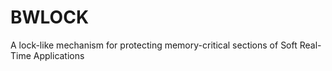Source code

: # BWLOCK
A lock-like mechanism for protecting memory-critical sections of Soft Real-Time Applications
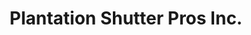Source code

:---
title: "Plantation Shutter Pros Inc."
url: /myrtle-beach/plantation-shutter-pros-inc/
shop: Jalousien
---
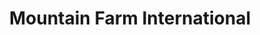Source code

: ---
title: "Mountain Farm International"
url: /crossville/mountain-farm-international/
shop: Landwirtschaftlich
---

#### TASK ITEM
Filter the records for the word "title" and show every line that has it.

#### FINISHED EXERCISE
title: "Plantation Shutter Pros Inc."
title: "Mountain Farm International"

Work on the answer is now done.